Herzhaft biss Marco in sein Brötchen und lehnte sich bequem in seinem Gartenstuhl zurück. Tobias wusste dass sein Bruder nicht eher Ruhe gab, bis er alles über seine Bekanntschaft erzählt hatte.

„Ich habe vor ungefähr zwei Wochen auf

eine Annonce geantwortet und Lea hat auf meine letzte E-Mail geantwortet.“ presste Tobias etwas mühsam hervor.

Marco beugte sich nun doch interessiert vor.

„Lea heißt sie also. Und welche Annonce hat sie aufgegeben?

Du fällst doch wohl nicht auf eine Heiratsanzeige rein ?“

Marco klang jetzt doch etwas besorgt.

„Nein, nein, die Anzeige war so außergewöhnlich, dass ich einfach antworten musste. Ich weiß auch nicht, welcher Teufel mich da geritten hat.“

Marco kannte seinen Bruder. Die Anzeige musste wirklich außergewöhnlich sein, wenn er darauf antwortete.

„Jetzt sag schon, wie lautete die Annonce?“

Marco hielt es vor Spannung kaum aus.

„Na ja, Lea sucht eine Begleitung für einen Trip durch Deutschland. Mit dem Wohnwagen.“ setzte Tobias seinen Bericht fort.

Marco starrte Tobias ungläubig an.

„Wie bitte?“

Er glaubte sich verhört zu haben.

„Du willst Babysitter für eine Frau spielen und kennst sie noch nicht mal? Wie alt ist sie und wann soll das Abenteuer denn starten?“

Der Sarkasmus in Marcos Stimme war kaum zu überhören.

„Ich verbitte mir, dass du so über Lea sprichst.“

Zornig stand Tobias auf und kehrte seinem Bruder den Rücken zu.
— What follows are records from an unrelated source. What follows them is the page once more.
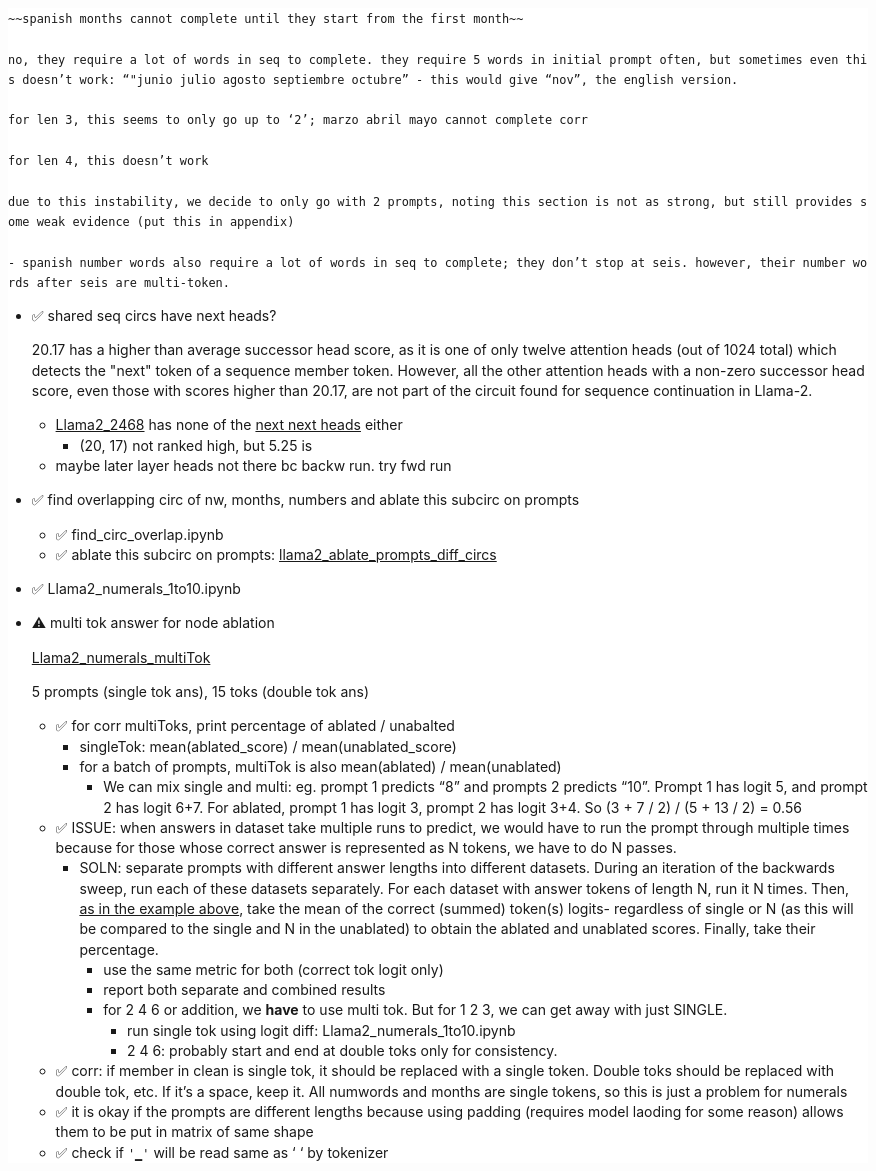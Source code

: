     ~~spanish months cannot complete until they start from the first month~~
    
    no, they require a lot of words in seq to complete. they require 5 words in initial prompt often, but sometimes even this doesn’t work: “"junio julio agosto septiembre octubre” - this would give “nov”, the english version.
    
    for len 3, this seems to only go up to ‘2’; marzo abril mayo cannot complete corr
    
    for len 4, this doesn’t work
    
    due to this instability, we decide to only go with 2 prompts, noting this section is not as strong, but still provides some weak evidence (put this in appendix)
    
    - spanish number words also require a lot of words in seq to complete; they don’t stop at seis. however, their number words after seis are multi-token.
- ✅ shared seq circs have next heads?
    
    20.17 has a higher than average successor head score, as it is one of only twelve attention heads (out of 1024 total) which detects the "next" token of a sequence member token. However, all the other attention heads with a non-zero successor head score, even those with scores higher than 20.17, are not part of the circuit found for sequence continuation in Llama-2.
    
    - [Llama2_2468](https://colab.research.google.com/drive/1q3awIKao2inD7xbRMDO183JZZddolJfI#scrollTo=susSZdqpqVzd&line=1&uniqifier=1) has none of the [next next heads](https://colab.research.google.com/drive/11mvy5ZZud0Pyr6XYuoPBGpkfo9Hmp4tS#scrollTo=XWH8x6WD4zHX&line=2&uniqifier=1) either
        - (20, 17) not ranked high, but 5.25 is
    - maybe later layer heads not there bc backw run. try fwd run
- ✅ find overlapping circ of nw, months, numbers and ablate this subcirc on prompts
    - ✅ find_circ_overlap.ipynb
    - ✅ ablate this subcirc on prompts: [llama2_ablate_prompts_diff_circs](Expm%20Results-%20EMNLP%20df8b503260cf48d987a58d25103b6638/llama2_ablate_prompts_diff_circs%207fa2537e45b84049b77f3dad6b6f190d.md)
- ✅ Llama2_numerals_1to10.ipynb
- ⚠️ multi tok answer for node ablation
    
    [Llama2_numerals_multiTok](https://colab.research.google.com/drive/1pWgh5WaTRixOA4JwJcoL1PsBfoDyMjs4)
    
    5 prompts (single tok ans), 15 toks (double tok ans)
    
    - ✅ for corr multiToks, print percentage of ablated / unabalted
        - singleTok: mean(ablated_score) / mean(unablated_score)
        - for a batch of prompts, multiTok is also mean(ablated) / mean(unablated)
            - We can mix single and multi: eg. prompt 1 predicts “8” and prompts 2 predicts “10”. Prompt 1 has logit 5, and prompt 2 has logit 6+7. For ablated, prompt 1 has logit 3, prompt 2 has logit 3+4. So (3 + 7 / 2) / (5 + 13 / 2) = 0.56
    - ✅ ISSUE: when answers in dataset take multiple runs to predict, we would have to run the prompt through multiple times because for those whose correct answer is represented as N tokens, we have to do N passes.
        - SOLN: separate prompts with different answer lengths into different datasets. During an iteration of the backwards sweep, run each of these datasets separately. For each dataset with answer tokens of length N, run it N times. Then, [as in the example above](Project%20Planning%20(quests)%203798a71e7c5d4a888cad9a7d25a1275c.md), take the mean of the correct (summed) token(s) logits- regardless of single or N (as this will be compared to the single and N in the unablated) to obtain the ablated and unablated scores. Finally, take their percentage.
            - use the same metric for both (correct tok logit only)
            - report both separate and combined results
            - for 2 4 6 or addition, we **have** to use multi tok. But for 1 2 3, we can get away with just SINGLE.
                - run single tok using logit diff: Llama2_numerals_1to10.ipynb
                - 2 4 6: probably start and end at double toks only for consistency.
    - ✅ corr: if member in clean is single tok, it should be replaced with a single token. Double toks should be replaced with double tok, etc. If it’s a space, keep it. All numwords and months are single tokens, so this is just a problem for numerals
    - ✅ it is okay if the prompts are different lengths because using padding (requires model laoding for some reason) allows them to be put in matrix of same shape
    - ✅ check if `'▁'` will be read same as ‘ ‘ by tokenizer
Marco wusste das er jetzt zu weit gegangen war. Versöhnlich lenkte er ein.

„Hast ja recht. Ich möchte nur nicht das du ausgenutzt wirst. Hat sie dir schon ein Foto geschickt?“

Tobias konnte seinem Bruder nicht lange böse sein.

„Klar, willst du sie mal sehen? Also mir gefällt sie.“

Tobias hatte auf dem Absatz kehrt gemacht und Marco blieb nichts anderes übrig als seinem Bruder zu folgen.
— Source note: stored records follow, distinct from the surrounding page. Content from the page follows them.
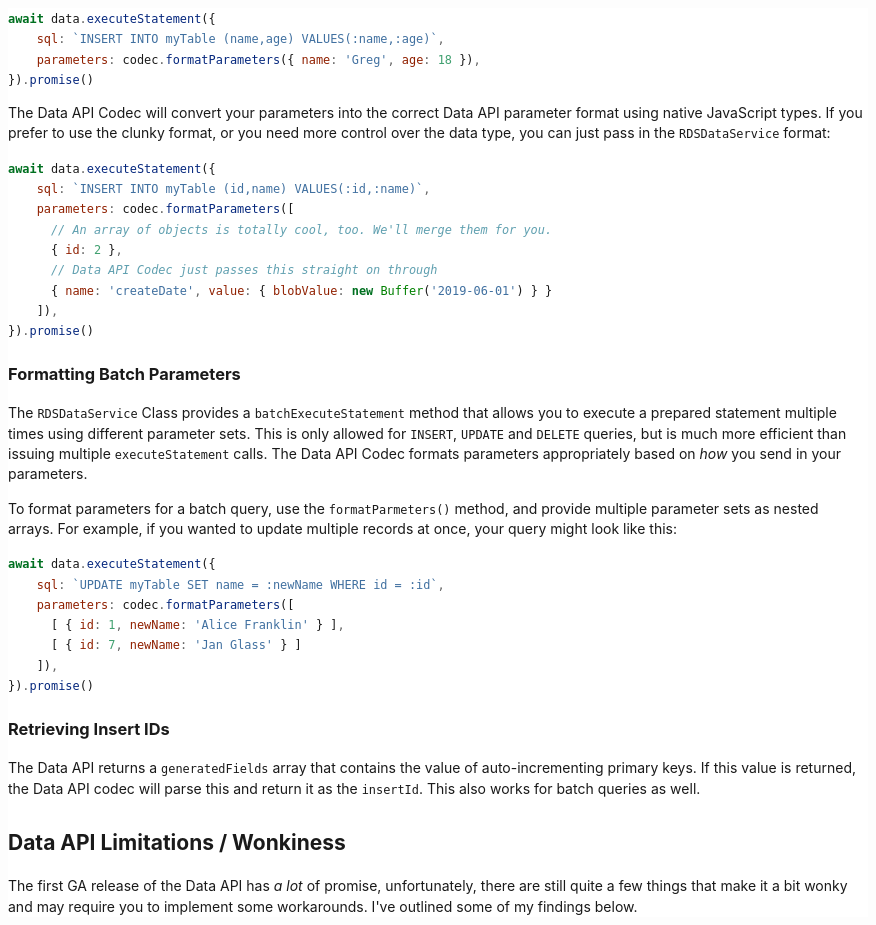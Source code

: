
 ```javascript
await data.executeStatement({
    sql: `INSERT INTO myTable (name,age) VALUES(:name,:age)`,
    parameters: codec.formatParameters({ name: 'Greg', age: 18 }),
}).promise()
```

The Data API Codec will convert your parameters into the correct Data API parameter format using native JavaScript types. If you prefer to use the clunky format, or you need more control over the data type, you can just pass in the `RDSDataService` format:

```javascript
await data.executeStatement({
    sql: `INSERT INTO myTable (id,name) VALUES(:id,:name)`,
    parameters: codec.formatParameters([
      // An array of objects is totally cool, too. We'll merge them for you.
      { id: 2 },
      // Data API Codec just passes this straight on through
      { name: 'createDate', value: { blobValue: new Buffer('2019-06-01') } }
    ]),
}).promise()
```

### Formatting Batch Parameters
The `RDSDataService` Class provides a `batchExecuteStatement` method that allows you to execute a prepared statement multiple times using different parameter sets. This is only allowed for `INSERT`, `UPDATE` and `DELETE` queries, but is much more efficient than issuing multiple `executeStatement` calls. The Data API Codec formats parameters appropriately based on *how* you send in your parameters.

To format parameters for a batch query, use the `formatParmeters()` method, and provide multiple parameter sets as nested arrays. For example, if you wanted to update multiple records at once, your query might look like this:

```javascript
await data.executeStatement({
    sql: `UPDATE myTable SET name = :newName WHERE id = :id`,
    parameters: codec.formatParameters([
      [ { id: 1, newName: 'Alice Franklin' } ],
      [ { id: 7, newName: 'Jan Glass' } ]
    ]),
}).promise()
```

### Retrieving Insert IDs
The Data API returns a `generatedFields` array that contains the value of auto-incrementing primary keys. If this value is returned, the Data API codec will parse this and return it as the `insertId`. This also works for batch queries as well.

## Data API Limitations / Wonkiness
The first GA release of the Data API has *a lot* of promise, unfortunately, there are still quite a few things that make it a bit wonky and may require you to implement some workarounds. I've outlined some of my findings below.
„Ja, doch ein hübsches Persönchen, was macht sie beruflich?“

Marco fand Lea äußerst sympathisch und doch fiel ihm gleich ihr sehnsuchtsvoller Blick auf.
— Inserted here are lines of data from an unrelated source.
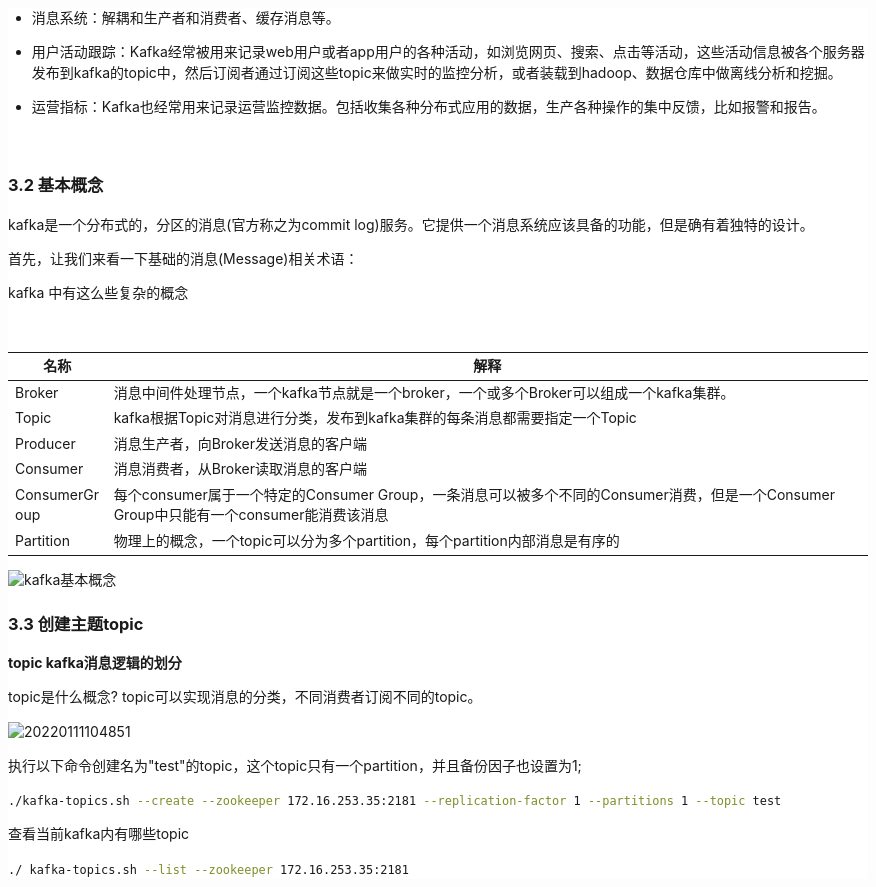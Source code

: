 - 消息系统：解耦和生产者和消费者、缓存消息等。

- 用户活动跟踪：Kafka经常被用来记录web用户或者app用户的各种活动，如浏览网页、搜索、点击等活动，这些活动信息被各个服务器发布到kafka的topic中，然后订阅者通过订阅这些topic来做实时的监控分析，或者装载到hadoop、数据仓库中做离线分析和挖掘。

- 运营指标：Kafka也经常用来记录运营监控数据。包括收集各种分布式应用的数据，生产各种操作的集中反馈，比如报警和报告。

<br>


### 3.2 基本概念

kafka是一个分布式的，分区的消息(官方称之为commit log)服务。它提供一个消息系统应该具备的功能，但是确有着独特的设计。<br>

首先，让我们来看一下基础的消息(Message)相关术语：<br>


kafka 中有这么些复杂的概念<br>

<br>

| 名称          | 解释                                                                                                                                   |
| ------------- | -------------------------------------------------------------------------------------------------------------------------------------- |
| Broker        | 消息中间件处理节点，一个kafka节点就是一个broker，一个或多个Broker可以组成一个kafka集群。                                               |
| Topic         | kafka根据Topic对消息进行分类，发布到kafka集群的每条消息都需要指定一个Topic                                                             |
| Producer      | 消息生产者，向Broker发送消息的客户端                                                                                                   |
| Consumer      | 消息消费者，从Broker读取消息的客户端                                                                                                   |
| ConsumerGroup | 每个consumer属于一个特定的Consumer Group，一条消息可以被多个不同的Consumer消费，但是一个Consumer Group中只能有一个consumer能消费该消息 |
| Partition     | 物理上的概念，一个topic可以分为多个partition，每个partition内部消息是有序的                                                            |



![kafka基本概念](https://xin997.oss-cn-beijing.aliyuncs.com/xinblogs/webimg-Linuxkafka基本概念.png)
<br>


### 3.3 创建主题topic

**topic kafka消息逻辑的划分**<br>


topic是什么概念? topic可以实现消息的分类，不同消费者订阅不同的topic。<br>

![20220111104851](https://xin997.oss-cn-beijing.aliyuncs.com/xinblogs/webimg-Linux20220111104851.png)

执行以下命令创建名为"test"的topic，这个topic只有一个partition，并且备份因子也设置为1;

```sh
./kafka-topics.sh --create --zookeeper 172.16.253.35:2181 --replication-factor 1 --partitions 1 --topic test
```


查看当前kafka内有哪些topic
```sh
./ kafka-topics.sh --list --zookeeper 172.16.253.35:2181
```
„Sie ist Innenarchitektin, lebt allein auf einem kleinen Bauernhof in der Nähe von Berlin und möchte ihren Lebenstraum, mit einem Wohnmobil quer durch Deutschland reisen, dieses Jahr verwirklichen.“

Tobias war in seiner Begeisterung kaum zu bremsen.

„Seit Jahren nehme ich mir schon vor Urlaub zu machen und Leas Anzeige war ein Wink des Himmels. Eine Frau, bei der der Spaß im Vordergrund steht und nicht eine Beziehung um jeden Preis. Ja, das hat mir imponiert.“

Lächelnd lehnte er sich zurück.

„Wir wollen uns im Berliner Zoo treffen, um uns persönlich kennen zu lernen.“

Kleine Schweißperlen glitzerten auf Tobias Stirn. Marco gönnte seinem

Bruder die Freude und wünschte sich wirklich, dass er bei diesem Abenteuer die richtige Wahl getroffen hatte.

„Ich drücke dir die Daumen, dass es so kommt wie du es dir wünschst. Antworte auf ihre Mail und ich geh schon mal zum

Boot und mache es seeklar, O.K?“

Marco klopfte Tobias freundschaftlich auf die Schultern und ging über die Terrasse zum Bootssteg.